TASK - Could you reproduce, from the records below, everything from the line with "## Fichiers Modifiés" down to the line with "- Interface utilisateur", keeping both of those lines and changing nothing?

===============

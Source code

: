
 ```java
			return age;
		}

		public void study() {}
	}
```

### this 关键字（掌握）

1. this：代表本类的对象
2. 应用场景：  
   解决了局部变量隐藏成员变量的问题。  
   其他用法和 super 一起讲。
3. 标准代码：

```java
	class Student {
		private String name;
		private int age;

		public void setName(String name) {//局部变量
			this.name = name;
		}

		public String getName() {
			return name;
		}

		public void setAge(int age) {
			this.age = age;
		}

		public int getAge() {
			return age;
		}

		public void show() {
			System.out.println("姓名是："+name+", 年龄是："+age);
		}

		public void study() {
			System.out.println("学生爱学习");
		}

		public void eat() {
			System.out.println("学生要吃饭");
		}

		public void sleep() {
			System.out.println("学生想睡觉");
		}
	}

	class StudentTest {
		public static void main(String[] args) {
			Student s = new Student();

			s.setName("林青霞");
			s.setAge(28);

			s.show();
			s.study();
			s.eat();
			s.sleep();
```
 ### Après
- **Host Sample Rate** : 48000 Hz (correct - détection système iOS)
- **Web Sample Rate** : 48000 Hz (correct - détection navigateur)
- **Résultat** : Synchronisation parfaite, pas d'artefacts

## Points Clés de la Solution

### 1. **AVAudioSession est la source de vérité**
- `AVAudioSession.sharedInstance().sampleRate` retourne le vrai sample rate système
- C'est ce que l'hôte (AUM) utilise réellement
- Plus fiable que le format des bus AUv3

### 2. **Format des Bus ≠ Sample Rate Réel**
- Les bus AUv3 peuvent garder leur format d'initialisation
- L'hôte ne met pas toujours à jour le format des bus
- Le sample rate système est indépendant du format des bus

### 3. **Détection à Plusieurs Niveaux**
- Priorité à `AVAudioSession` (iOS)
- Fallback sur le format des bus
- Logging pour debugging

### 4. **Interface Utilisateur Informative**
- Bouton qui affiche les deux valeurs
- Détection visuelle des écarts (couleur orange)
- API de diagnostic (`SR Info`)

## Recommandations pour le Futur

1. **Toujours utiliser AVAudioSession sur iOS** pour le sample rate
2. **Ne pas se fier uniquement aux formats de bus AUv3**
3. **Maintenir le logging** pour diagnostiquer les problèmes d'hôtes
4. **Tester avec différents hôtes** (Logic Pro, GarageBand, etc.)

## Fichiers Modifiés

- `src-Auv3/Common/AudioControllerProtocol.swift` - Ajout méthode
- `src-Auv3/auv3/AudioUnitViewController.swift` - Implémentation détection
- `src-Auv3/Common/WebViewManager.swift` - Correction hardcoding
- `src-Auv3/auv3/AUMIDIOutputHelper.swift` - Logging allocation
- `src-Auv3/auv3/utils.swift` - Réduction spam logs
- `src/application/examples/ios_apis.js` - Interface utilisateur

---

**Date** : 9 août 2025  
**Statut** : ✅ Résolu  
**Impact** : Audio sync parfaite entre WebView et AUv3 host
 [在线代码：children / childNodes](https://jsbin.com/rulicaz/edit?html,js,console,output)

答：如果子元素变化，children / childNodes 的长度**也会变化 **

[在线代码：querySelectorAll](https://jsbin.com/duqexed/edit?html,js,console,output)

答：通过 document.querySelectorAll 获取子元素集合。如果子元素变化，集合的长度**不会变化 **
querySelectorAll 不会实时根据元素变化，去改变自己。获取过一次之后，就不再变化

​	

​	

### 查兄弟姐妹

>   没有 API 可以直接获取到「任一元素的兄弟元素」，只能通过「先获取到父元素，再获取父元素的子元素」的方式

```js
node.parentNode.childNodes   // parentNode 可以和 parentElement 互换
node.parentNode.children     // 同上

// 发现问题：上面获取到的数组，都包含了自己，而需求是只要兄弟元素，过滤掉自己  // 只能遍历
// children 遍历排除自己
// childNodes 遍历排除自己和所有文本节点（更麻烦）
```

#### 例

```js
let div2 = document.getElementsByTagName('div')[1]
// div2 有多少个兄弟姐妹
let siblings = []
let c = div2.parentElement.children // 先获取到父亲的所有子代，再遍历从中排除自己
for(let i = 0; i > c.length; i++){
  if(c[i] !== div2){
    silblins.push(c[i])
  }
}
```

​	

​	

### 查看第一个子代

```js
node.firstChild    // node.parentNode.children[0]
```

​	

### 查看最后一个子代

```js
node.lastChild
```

===============

RESULT OF THIS EXERCISE -
## Fichiers Modifiés

- `src-Auv3/Common/AudioControllerProtocol.swift` - Ajout méthode
- `src-Auv3/auv3/AudioUnitViewController.swift` - Implémentation détection
- `src-Auv3/Common/WebViewManager.swift` - Correction hardcoding
- `src-Auv3/auv3/AUMIDIOutputHelper.swift` - Logging allocation
- `src-Auv3/auv3/utils.swift` - Réduction spam logs
- `src/application/examples/ios_apis.js` - Interface utilisateur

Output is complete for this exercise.